UTF-8 is the dominant character encoding on the web, used by over 98% of all websites. It is a variable-width encoding capable of representing every character in the Unicode standard while remaining fully backward-compatible with ASCII. Its design makes it the default choice for nearly all modern software, file formats, and network protocols.
How UTF-8 Works
UTF-8 encodes each Unicode code point using 1 to 4 bytes. The number of bytes required depends on the code point's value:
| Code Point Range | Bytes Used | Example Character |
|---|---|---|
| U+0000 - U+007F | 1 byte | A (U+0041) |
| U+0080 - U+07FF | 2 bytes | e (U+00E9) |
| U+0800 - U+FFFF | 3 bytes | Zh (U+4E2D) |
| U+10000 - U+10FFFF | 4 bytes | emoji (U+1F600) |
For ASCII characters (U+0000-U+007F), UTF-8 uses a single byte identical to the ASCII value. This backward-compatibility means that any ASCII text is also valid UTF-8.
Encoding Structure
The leading byte of a multi-byte sequence signals how many bytes follow:
0xxxxxxx- 1-byte sequence (ASCII)110xxxxx 10xxxxxx- 2-byte sequence1110xxxx 10xxxxxx 10xxxxxx- 3-byte sequence11110xxx 10xxxxxx 10xxxxxx 10xxxxxx- 4-byte sequence
Continuation bytes always start with 10, making it easy to re-synchronize after a read error.
Encoding and Decoding in Code
# Python: encoding and decoding UTF-8
text = 'Hello, world'
bytes_data = text.encode('utf-8')
print(bytes_data) # b'Hello, ...'
print(bytes_data.decode('utf-8'))
# Check byte length vs character length
print(len(text)) # character count
print(len(bytes_data)) # byte count
// JavaScript: using TextEncoder / TextDecoder
const encoder = new TextEncoder(); // always UTF-8
const bytes = encoder.encode('Hello');
console.log(bytes.length);
const decoder = new TextDecoder('utf-8');
console.log(decoder.decode(bytes));
Why UTF-8 Won
UTF-8 succeeded over other encodings for several reasons. Its ASCII compatibility meant existing systems and tools continued to work without modification. Its self-synchronizing byte structure makes it robust -- a corrupted or missing byte does not cause the rest of the stream to be misread. It is also space-efficient for Latin-script content: English text takes the same space as ASCII.
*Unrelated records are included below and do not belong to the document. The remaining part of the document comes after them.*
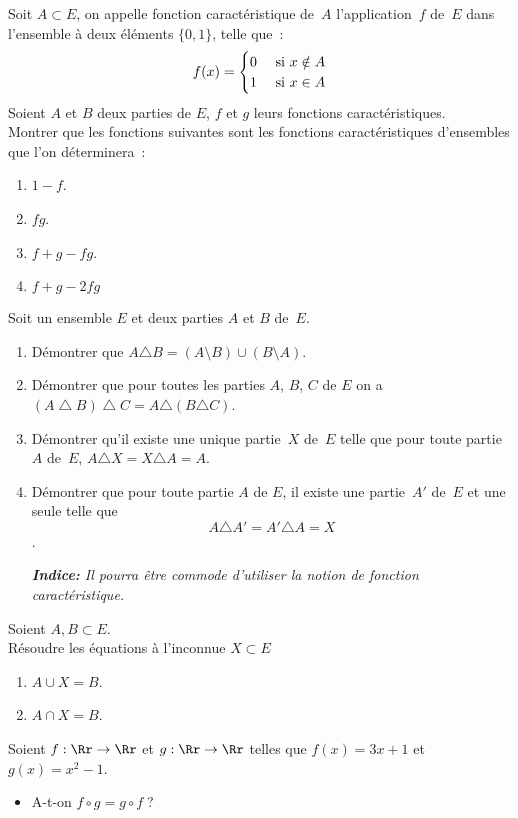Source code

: \documentclass[10pt, a4paper, twocolumn]{homework}
\begin{document}
Soit $A\subset E$, on appelle fonction caractéristique de~$A$
l'application~$f$ de~$E$ dans l'ensemble à deux éléments $\{0, 1\}$, telle
que~:
$$f(x)=\begin{cases}
0&  \text{ si } x\notin A \cr 1& \text{ si } x \in A \cr
\end{cases}$$
Soient $A$ et $B$ deux parties de $E$, $f$ et $g$ leurs fonctions
caractéristiques.\\
Montrer que les fonctions suivantes sont les fonctions
caractéristiques d'ensembles que l'on déterminera~:
\begin{enumerate}
\item $1-f$.
\item $fg$.
\item $f+g-fg$.
\item $f + g - 2fg$
\end{enumerate}
Soit un ensemble $E$ et deux parties $A$ et $B$ de~$E$. 
\begin{enumerate}
\item Démontrer que $A \triangle B = (A \setminus B) \cup(B \setminus A)$.
\item Démontrer que pour toutes les parties $A$, $B$, $C$ de $E$ on a
$(A \bigtriangleup B) \bigtriangleup C = A \triangle(B \triangle C)$.
\item Démontrer qu'il existe une unique partie~$X$ de~$E$ telle que 
pour toute partie~$A$ de~$E$, $A \triangle X = X \triangle A = A$.
\item Démontrer que pour toute partie $A$ de $E$, il existe une partie~$A'$
de~$E$ et une seule telle que $$A \triangle A' = A' \triangle A = X$$.

\textit{ \textbf{Indice:}  \scriptsize Il pourra être commode 
d'utiliser la notion de fonction caractéristique.}
\end{enumerate}
Soient $A, B \subset E$.\\
R\'esoudre les \'equations \`a l'inconnue $X \subset E$
\begin{enumerate}
\item $A \cup X = B$.
\item $A \cap X = B$.
\end{enumerate}
Soient $f : \Rr \rightarrow \Rr$ et $g : \Rr \rightarrow \Rr$ telles que $f(x) =
3x+1$ et $g(x)=x^2-1$.
\begin{itemize}
  \item  A-t-on $f\circ g=g\circ f\;$?
\end{itemize}
\end{document}
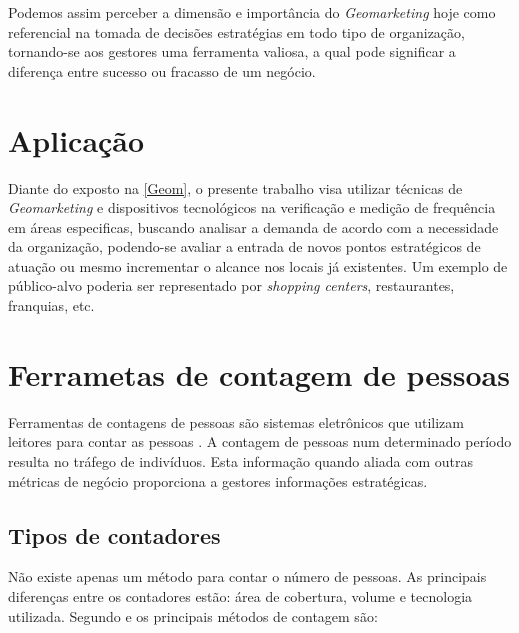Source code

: Podemos assim perceber a dimensão e importância do \emph{Geomarketing} hoje como
referencial na tomada de decisões estratégias em todo tipo de organização,
tornando-se aos gestores uma ferramenta valiosa,  a qual pode significar a
diferença entre sucesso ou fracasso de um negócio.

\section{Aplicação}
Diante do exposto na \autoref{Geom}, o presente trabalho
visa utilizar técnicas de \emph{Geomarketing} e dispositivos tecnológicos na
verificação e medição de frequência em áreas especificas, buscando analisar a
demanda de acordo com a necessidade da organização, podendo-se avaliar a entrada
de novos pontos estratégicos de atuação ou mesmo incrementar o alcance nos
locais já existentes. Um exemplo de público-alvo poderia ser representado por
\emph{shopping centers}, restaurantes, franquias, etc.

\section{Ferrametas de contagem de pessoas}
Ferramentas de contagens de pessoas
são sistemas eletrônicos que utilizam leitores para contar as pessoas
\cite{trafsysdef}. A contagem de pessoas num determinado período resulta no
tráfego de indivíduos. Esta informação quando aliada com outras métricas de
negócio proporciona a gestores informações estratégicas.

\subsection{Tipos de contadores}
Não existe apenas um método para contar o número de pessoas. As principais
diferenças entre os contadores estão: área de cobertura, volume e tecnologia
utilizada. Segundo  e  os principais métodos de
contagem são:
The IETF requires UTF-8 as the default encoding for new internet protocols. HTML5 specifies UTF-8 as the recommended encoding for all web pages. The <meta charset='utf-8'> tag in an HTML document's <head> instructs browsers to interpret the page as UTF-8.
Common Pitfalls
Mixing encodings is the most frequent source of text corruption. If a file saved as UTF-8 is opened with a Latin-1 decoder, multi-byte sequences are misinterpreted. Always declare and consistently use UTF-8 throughout your stack -- from the database connection charset to the HTTP Content-Type header.